Wednesday
This past semester, somewhat on impulse, I taught “The Existential Fantasies of Haruki Murakami” for my first year seminar course. (For years I have been teaching Jane Austen’s novels in the seminar but feared that I was becoming stale.) I didn’t know how my students would respond to Murakami but figured that there were two things in the course’s favor.
First, since the Japanese author is attracting readers all over the world, he might also attract Maryland students. Second, late adolescence is a time when young people wrestle with life’s big questions so a course on existential fantasies might hit them where they live.
Both assumptions proved correct, as I will demonstrate in a series of posts. Today I share two students’ responses to Wild Sheep Chase (1982), Murakami’s third novel and the first one we read. The novel spoke to the ideals of an ardent Bernie Sanders supporter, and it helped another student come out of the closet, which he did in his class presentation (!).
The novel is well titled. The narrator protagonist, whom critics refer to as Boku since we never learn his actual name (Boku is the informal Japanese “I”), is living a dull life producing advertising fliers when suddenly he finds himself embarking upon a strange quest. A shadowy organization that controls Japan’s marketing industry, mass media, and government contacts him about a pastoral illustration of a strange sheep that has appeared on one of his brochures. A shadowy figure—the class called him “Mr. Big”—gives Boku a month to track down the sheep. If he fails, he will lose his business and be blackballed for the rest of his life.
It turns out (spoiler alert) that there is a strange sheep spirit on the loose looking for a capable host. Genghis Khan was a beneficiary of this sheep spirit in the past and, in the 1930s it entered a Japanese fascist, who went on to found the shadowy organization. Now, however, the man is dying, and his second-in-command, Mr. Big, wants to inherit the sheep spirit to keep the organization going. For tangled plot reasons, he needs Boku to set up the necessary contact.
The novel functions as a parable of life in contemporary Japan. Murakami sees the Japanese as sheep-like, all too ready to follow an authoritarian head ram wherever he leads them. Boku is an every man, going through a series of empty relationships and generally leading a life (to borrow from Thoreau) of quiet desperation. My Bernie supporter quoted the following passage to characterize his existence:
I was twenty-one at the time, about to turn twenty-two. No prospect of graduating soon, and yet no reason to quit school. Caught in the most curiously depressing circumstances. For months I’d been stuck, unable to take one step in any new direction. The world kept moving on; I alone was at a standstill. In the autumn, everything took on a desolate cast, the colors swiftly fading before my eyes. The sunlight, the smell of the grass, the faintest patter of rain, everything got on my nerves.

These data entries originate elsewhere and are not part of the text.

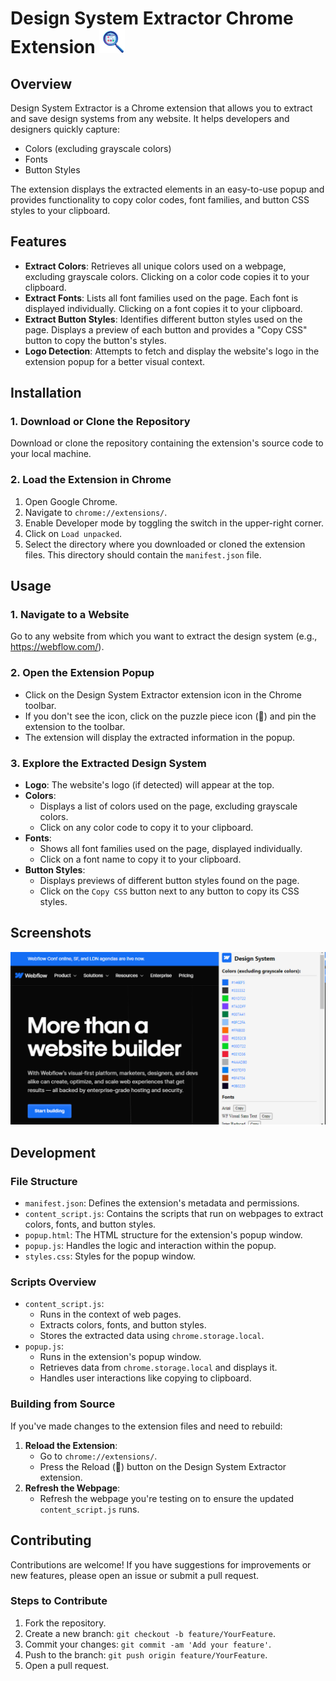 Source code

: # Design System Extractor Chrome Extension <img src="./icons/icon128.png" alt="Design System Extractor Logo" width="8%" />

## Overview

Design System Extractor is a Chrome extension that allows you to extract and save design systems from any website. It helps developers and designers quickly capture:

- Colors (excluding grayscale colors)
- Fonts
- Button Styles

The extension displays the extracted elements in an easy-to-use popup and provides functionality to copy color codes, font families, and button CSS styles to your clipboard.

## Features

- **Extract Colors**: Retrieves all unique colors used on a webpage, excluding grayscale colors. Clicking on a color code copies it to your clipboard.
- **Extract Fonts**: Lists all font families used on the page. Each font is displayed individually. Clicking on a font copies it to your clipboard.
- **Extract Button Styles**: Identifies different button styles used on the page. Displays a preview of each button and provides a "Copy CSS" button to copy the button's styles.
- **Logo Detection**: Attempts to fetch and display the website's logo in the extension popup for a better visual context.

## Installation

### 1. Download or Clone the Repository

Download or clone the repository containing the extension's source code to your local machine.

### 2. Load the Extension in Chrome

1. Open Google Chrome.
2. Navigate to `chrome://extensions/`.
3. Enable Developer mode by toggling the switch in the upper-right corner.
4. Click on `Load unpacked`.
5. Select the directory where you downloaded or cloned the extension files. This directory should contain the `manifest.json` file.

## Usage

### 1. Navigate to a Website

Go to any website from which you want to extract the design system (e.g., https://webflow.com/).

### 2. Open the Extension Popup

- Click on the Design System Extractor extension icon in the Chrome toolbar.
- If you don't see the icon, click on the puzzle piece icon (🔧) and pin the extension to the toolbar.
- The extension will display the extracted information in the popup.

### 3. Explore the Extracted Design System

- **Logo**: The website's logo (if detected) will appear at the top.
- **Colors**:
  - Displays a list of colors used on the page, excluding grayscale colors.
  - Click on any color code to copy it to your clipboard.
- **Fonts**:
  - Shows all font families used on the page, displayed individually.
  - Click on a font name to copy it to your clipboard.
- **Button Styles**:
  - Displays previews of different button styles found on the page.
  - Click on the `Copy CSS` button next to any button to copy its CSS styles.

## Screenshots

![Screenshot 1](./screenshots/webflow.png)


## Development

### File Structure

- `manifest.json`: Defines the extension's metadata and permissions.
- `content_script.js`: Contains the scripts that run on webpages to extract colors, fonts, and button styles.
- `popup.html`: The HTML structure for the extension's popup window.
- `popup.js`: Handles the logic and interaction within the popup.
- `styles.css`: Styles for the popup window.

### Scripts Overview

- `content_script.js`:
  - Runs in the context of web pages.
  - Extracts colors, fonts, and button styles.
  - Stores the extracted data using `chrome.storage.local`.
- `popup.js`:
  - Runs in the extension's popup window.
  - Retrieves data from `chrome.storage.local` and displays it.
  - Handles user interactions like copying to clipboard.

### Building from Source

If you've made changes to the extension files and need to rebuild:

1. **Reload the Extension**:
   - Go to `chrome://extensions/`.
   - Press the Reload (🔄) button on the Design System Extractor extension.
2. **Refresh the Webpage**:
   - Refresh the webpage you're testing on to ensure the updated `content_script.js` runs.

## Contributing

Contributions are welcome! If you have suggestions for improvements or new features, please open an issue or submit a pull request.

### Steps to Contribute

1. Fork the repository.
2. Create a new branch: `git checkout -b feature/YourFeature`.
3. Commit your changes: `git commit -am 'Add your feature'`.
4. Push to the branch: `git push origin feature/YourFeature`.
5. Open a pull request.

The quest to find the sheep jolts Boku out of this existence, and suddenly he is reading up on Japanese history and interacting with nature in a rural Japanese setting. Color begins to return to his life. By the end of the novel, he is able to thwart the shadowy corporation, and he begins to live life deliberately. He is no longer a placid sheep but is marching to the beat of his own drummer.
You can see why the novel would appeal to a Bernie enthusiast and, for that matter, anyone worried about leaders with authoritarian tendencies. The fact that Donald Trump is turning a lot of people into sheep means that Americans need to join Boku and push back.
My closeted student, meanwhile, learned that, to claim one’s essential identity, one must be willing to stand strong against the shadowy corporations that set the rules and appear to define reality. It took courage for him to come out, and Murakami provided him a useful narrative.
Literature can do heavy lifting, I tell my students. These two students took advantage of that potential.